DATA FOR THIS EXERCISE section start

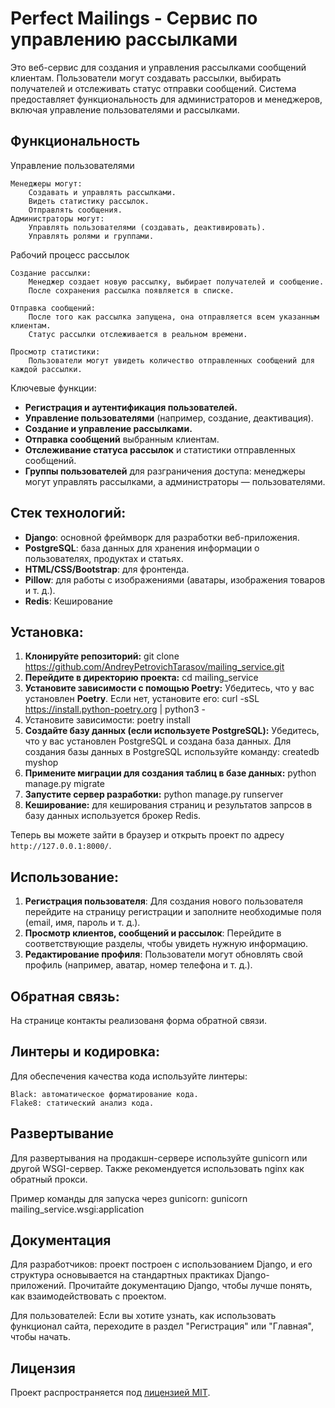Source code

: # Perfect Mailings - Сервис по управлению рассылками

Это веб-сервис для создания и управления рассылками сообщений клиентам. Пользователи могут создавать рассылки, выбирать получателей и отслеживать статус отправки сообщений. Система предоставляет функциональность для администраторов и менеджеров, включая управление пользователями и рассылками.

## Функциональность

Управление пользователями

    Менеджеры могут:
        Создавать и управлять рассылками.
        Видеть статистику рассылок.
        Отправлять сообщения.
    Администраторы могут:
        Управлять пользователями (создавать, деактивировать).
        Управлять ролями и группами.

Рабочий процесс рассылок

    Создание рассылки:
        Менеджер создает новую рассылку, выбирает получателей и сообщение.
        После сохранения рассылка появляется в списке.

    Отправка сообщений:
        После того как рассылка запущена, она отправляется всем указанным клиентам.
        Статус рассылки отслеживается в реальном времени.

    Просмотр статистики:
        Пользователи могут увидеть количество отправленных сообщений для каждой рассылки.
Ключевые функции:

- **Регистрация и аутентификация пользователей.**
- **Управление пользователями** (например, создание, деактивация).
- **Создание и управление рассылками.**
- **Отправка сообщений** выбранным клиентам.
- **Отслеживание статуса рассылок** и статистики отправленных сообщений.
- **Группы пользователей** для разграничения доступа: менеджеры могут управлять рассылками, а администраторы — пользователями.

## Стек технологий:

- **Django**: основной фреймворк для разработки веб-приложения.
- **PostgreSQL**: база данных для хранения информации о пользователях, продуктах и статьях.
- **HTML/CSS/Bootstrap**: для фронтенда.
- **Pillow**: для работы с изображениями (аватары, изображения товаров и т. д.).
- **Redis**: Кеширование

## Установка:

1. **Клонируйте репозиторий:** git clone https://github.com/AndreyPetrovichTarasov/mailing_service.git
2. **Перейдите в директорию проекта:** cd mailing_service
3. **Установите зависимости с помощью Poetry:** Убедитесь, что у вас установлен **Poetry**. Если нет, установите его: curl -sSL https://install.python-poetry.org | python3 -
4. Установите зависимости: poetry install
5. **Создайте базу данных (если используете PostgreSQL):**
Убедитесь, что у вас установлен PostgreSQL и создана база данных. Для создания базы данных в PostgreSQL используйте команду: createdb myshop
6. **Примените миграции для создания таблиц в базе данных:** python manage.py migrate
7. **Запустите сервер разработки:** python manage.py runserver
8. **Кеширование:** для кеширования страниц и результатов запрсов в базу данных используется брокер Redis.

Теперь вы можете зайти в браузер и открыть проект по адресу `http://127.0.0.1:8000/`.

## Использование:

1. **Регистрация пользователя**: Для создания нового пользователя перейдите на страницу регистрации и заполните необходимые поля (email, имя, пароль и т. д.).
2. **Просмотр клиентов, сообщений и рассылок**: Перейдите в соответствующие разделы, чтобы увидеть нужную информацию.
3. **Редактирование профиля**: Пользователи могут обновлять свой профиль (например, аватар, номер телефона и т. д.).

## Обратная связь:

На странице контакты реализованя форма обратной связи.

## Линтеры и кодировка:

Для обеспечения качества кода используйте линтеры:

    Black: автоматическое форматирование кода.
    Flake8: статический анализ кода.

## Развертывание

Для развертывания на продакшн-сервере используйте gunicorn или другой WSGI-сервер. Также рекомендуется использовать nginx как обратный прокси.

Пример команды для запуска через gunicorn: gunicorn mailing_service.wsgi:application

## Документация

Для разработчиков: проект построен с использованием Django, и его структура основывается на стандартных практиках Django-приложений. Прочитайте документацию Django, чтобы лучше понять, как взаимодействовать с проектом.

Для пользователей: Если вы хотите узнать, как использовать функционал сайта, переходите в раздел "Регистрация" или "Главная", чтобы начать.

## Лицензия

Проект распространяется под [лицензией MIT](LICENSE).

DATA FOR THIS EXERCISE section end

WHAT YOU HAVE TO DO = In the listing above, find the line containing "2. **Перейдите в" and the line containing "2. **Просмотр клиентов, сообщений", then repeat those two lines and everything between them exactly.

TASK SOLUTION =
2. **Перейдите в директорию проекта:** cd mailing_service
3. **Установите зависимости с помощью Poetry:** Убедитесь, что у вас установлен **Poetry**. Если нет, установите его: curl -sSL https://install.python-poetry.org | python3 -
4. Установите зависимости: poetry install
5. **Создайте базу данных (если используете PostgreSQL):**
Убедитесь, что у вас установлен PostgreSQL и создана база данных. Для создания базы данных в PostgreSQL используйте команду: createdb myshop
6. **Примените миграции для создания таблиц в базе данных:** python manage.py migrate
7. **Запустите сервер разработки:** python manage.py runserver
8. **Кеширование:** для кеширования страниц и результатов запрсов в базу данных используется брокер Redis.

Теперь вы можете зайти в браузер и открыть проект по адресу `http://127.0.0.1:8000/`.

## Использование:

1. **Регистрация пользователя**: Для создания нового пользователя перейдите на страницу регистрации и заполните необходимые поля (email, имя, пароль и т. д.).
2. **Просмотр клиентов, сообщений и рассылок**: Перейдите в соответствующие разделы, чтобы увидеть нужную информацию.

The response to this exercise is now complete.